==== Given information ====

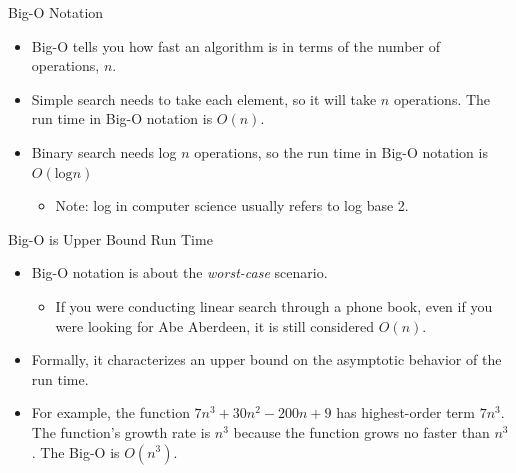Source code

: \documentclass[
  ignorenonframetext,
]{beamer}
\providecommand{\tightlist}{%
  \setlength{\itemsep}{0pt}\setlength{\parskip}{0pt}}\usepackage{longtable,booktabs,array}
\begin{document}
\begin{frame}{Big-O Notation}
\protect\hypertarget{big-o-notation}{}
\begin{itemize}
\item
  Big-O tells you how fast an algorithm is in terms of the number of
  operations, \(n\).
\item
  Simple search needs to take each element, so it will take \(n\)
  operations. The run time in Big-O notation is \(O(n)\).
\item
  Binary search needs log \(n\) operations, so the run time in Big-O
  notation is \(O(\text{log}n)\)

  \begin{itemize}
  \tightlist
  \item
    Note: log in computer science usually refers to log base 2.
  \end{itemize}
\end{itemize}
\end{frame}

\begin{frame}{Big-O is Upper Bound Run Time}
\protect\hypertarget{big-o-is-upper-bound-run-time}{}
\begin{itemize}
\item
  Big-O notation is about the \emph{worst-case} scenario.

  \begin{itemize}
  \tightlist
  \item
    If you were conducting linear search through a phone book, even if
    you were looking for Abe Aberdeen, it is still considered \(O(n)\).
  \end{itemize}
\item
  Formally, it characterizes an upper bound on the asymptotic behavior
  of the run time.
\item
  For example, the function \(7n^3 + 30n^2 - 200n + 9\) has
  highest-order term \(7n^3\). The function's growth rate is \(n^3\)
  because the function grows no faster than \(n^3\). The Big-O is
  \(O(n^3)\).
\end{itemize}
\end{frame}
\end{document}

====
==== Given information ====

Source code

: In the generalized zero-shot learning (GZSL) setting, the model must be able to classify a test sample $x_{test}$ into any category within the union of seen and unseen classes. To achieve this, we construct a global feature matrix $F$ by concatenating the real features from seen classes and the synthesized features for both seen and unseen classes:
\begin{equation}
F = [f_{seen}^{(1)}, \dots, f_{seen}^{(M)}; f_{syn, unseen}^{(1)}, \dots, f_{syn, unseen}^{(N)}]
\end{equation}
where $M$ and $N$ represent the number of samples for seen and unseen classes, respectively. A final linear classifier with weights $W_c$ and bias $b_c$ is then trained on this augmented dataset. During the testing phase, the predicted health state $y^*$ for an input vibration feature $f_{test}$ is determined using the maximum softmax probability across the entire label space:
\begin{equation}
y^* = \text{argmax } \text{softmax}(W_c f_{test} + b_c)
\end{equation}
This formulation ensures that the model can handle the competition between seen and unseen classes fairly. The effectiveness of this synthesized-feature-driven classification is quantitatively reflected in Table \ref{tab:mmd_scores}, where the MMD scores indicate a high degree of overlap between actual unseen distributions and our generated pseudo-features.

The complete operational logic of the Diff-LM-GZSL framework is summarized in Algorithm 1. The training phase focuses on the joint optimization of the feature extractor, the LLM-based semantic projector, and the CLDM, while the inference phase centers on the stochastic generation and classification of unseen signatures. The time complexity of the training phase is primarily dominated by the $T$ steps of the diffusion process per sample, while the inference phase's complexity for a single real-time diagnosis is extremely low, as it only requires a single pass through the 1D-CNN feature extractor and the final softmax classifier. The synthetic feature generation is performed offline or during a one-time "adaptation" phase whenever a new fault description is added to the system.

====
==== Given information ====

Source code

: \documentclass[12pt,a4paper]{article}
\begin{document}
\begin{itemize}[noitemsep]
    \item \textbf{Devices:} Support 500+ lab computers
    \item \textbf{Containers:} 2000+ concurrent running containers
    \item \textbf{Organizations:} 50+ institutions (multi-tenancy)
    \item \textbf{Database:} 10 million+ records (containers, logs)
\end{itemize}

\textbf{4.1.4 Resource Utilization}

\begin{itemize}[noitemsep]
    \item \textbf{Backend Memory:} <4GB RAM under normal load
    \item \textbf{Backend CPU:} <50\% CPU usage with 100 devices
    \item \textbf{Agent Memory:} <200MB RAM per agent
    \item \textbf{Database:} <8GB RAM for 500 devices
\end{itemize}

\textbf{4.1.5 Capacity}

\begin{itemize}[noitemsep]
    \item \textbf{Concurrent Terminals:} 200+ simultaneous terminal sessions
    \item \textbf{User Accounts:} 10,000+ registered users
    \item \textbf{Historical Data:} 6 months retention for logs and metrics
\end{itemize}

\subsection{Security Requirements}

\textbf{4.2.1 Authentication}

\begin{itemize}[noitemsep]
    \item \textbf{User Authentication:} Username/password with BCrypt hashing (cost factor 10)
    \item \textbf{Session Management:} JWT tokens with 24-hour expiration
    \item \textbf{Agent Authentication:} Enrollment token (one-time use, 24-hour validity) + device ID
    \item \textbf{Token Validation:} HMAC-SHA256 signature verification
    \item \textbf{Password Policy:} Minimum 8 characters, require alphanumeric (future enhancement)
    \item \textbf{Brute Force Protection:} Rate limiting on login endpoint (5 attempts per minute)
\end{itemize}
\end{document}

====

§ **Your objective**: Copy all lines above where "search" is present.

§ **The answer**:
  Simple search needs to take each element, so it will take \(n\)
  Binary search needs log \(n\) operations, so the run time in Big-O
    If you were conducting linear search through a phone book, even if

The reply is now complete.